Non-tool-calling traffic is not affected by Auto Exacto — it continues to follow the standard price-weighted routing.
How ranking factors are determined
Auto Exacto uses three classes of signals, all derived from real traffic and evaluations on your endpoints:
- Throughput — real-time tokens-per-second measured from actual requests routed through your endpoint (visible on the Performance tab of any model page).
- Tool-calling success rate — how reliably your endpoint completes tool calls without errors (also visible on the Performance tab).
- Benchmark data — results from internal evaluations we run against provider endpoints. We are actively collecting this data and will make it available in your provider dashboard soon so you can review and run the same benchmarks on your end.
These are the same metrics available in your provider dashboard. Once onboarded, our team can give you access to it.
How deprioritization thresholds work
For each model, we compare every provider’s signal values against the group of providers serving that model. We use a median + MAD (median absolute deviation) approach rather than simple averages, which keeps thresholds stable even when one provider is a significant outlier.
Each signal has a different sensitivity:
- Benchmark accuracy — providers falling more than 1 standard deviation below the median are deprioritized. This is the tightest threshold because benchmark scores cluster closely and small differences are meaningful.
- Throughput — providers falling more than 1.5 standard deviations below the median are deprioritized. The wider margin accounts for natural throughput variance caused by time-of-day load patterns.
- Tool-calling success rate — providers falling more than 2 standard deviations below the median are deprioritized. Success rates cluster near 100%, so this wider margin avoids penalizing normal noise while catching genuinely broken endpoints.
A minimum of 4 providers serving the same model is required before statistical thresholds are computed. Below that count, no deprioritization is applied for that signal.
Endpoints are placed into one of three tiers:
- Good — sufficient data and no signals below threshold.
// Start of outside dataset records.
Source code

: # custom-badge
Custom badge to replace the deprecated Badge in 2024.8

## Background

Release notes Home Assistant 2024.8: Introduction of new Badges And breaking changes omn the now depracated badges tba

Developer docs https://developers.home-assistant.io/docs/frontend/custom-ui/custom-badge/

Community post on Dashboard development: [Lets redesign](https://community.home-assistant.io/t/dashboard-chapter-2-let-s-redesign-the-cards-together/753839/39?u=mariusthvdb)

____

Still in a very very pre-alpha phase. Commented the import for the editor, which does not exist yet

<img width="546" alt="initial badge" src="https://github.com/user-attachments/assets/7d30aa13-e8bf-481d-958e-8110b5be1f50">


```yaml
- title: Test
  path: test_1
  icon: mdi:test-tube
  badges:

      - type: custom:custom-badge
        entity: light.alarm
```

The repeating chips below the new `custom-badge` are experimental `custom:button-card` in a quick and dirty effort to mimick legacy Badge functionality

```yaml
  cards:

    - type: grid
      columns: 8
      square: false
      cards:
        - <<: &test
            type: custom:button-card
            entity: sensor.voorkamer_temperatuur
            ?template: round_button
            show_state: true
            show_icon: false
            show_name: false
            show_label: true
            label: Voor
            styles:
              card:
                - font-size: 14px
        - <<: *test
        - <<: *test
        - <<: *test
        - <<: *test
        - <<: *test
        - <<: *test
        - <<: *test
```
These receive top routing priority.
- Insufficient data — not enough recent traffic to evaluate. These sort behind known-good providers but ahead of deprioritized ones. An endpoint needs at least 100 general requests (30-minute window) and 200 tool-call requests (2-hour window) before it can be evaluated.
- Deprioritized — one or more signals fell below threshold. These are routed to last.
Consistent rate limiting (429s) can reduce the volume of successful requests available for evaluation, making it harder for us to collect enough benchmark data to place your endpoint in the top tier. Returning early 429s is still preferred over queueing, but minimizing rate limits where possible helps ensure your endpoint has sufficient data for a fair evaluation.
How to improve your ranking
To maximize the tool-calling traffic routed to your endpoints:
- Maintain high tool-call reliability — ensure your endpoint returns well-formed tool call responses consistently.
- Optimize throughput — minimize queueing and stream tokens as soon as they are available (see Performance Metrics above).
- Return early 429s under load — rather than queueing and degrading throughput, return rate limit errors so we can retry with another provider and your metrics stay healthy.
For the full user-facing documentation on Auto Exacto, see Auto Exacto.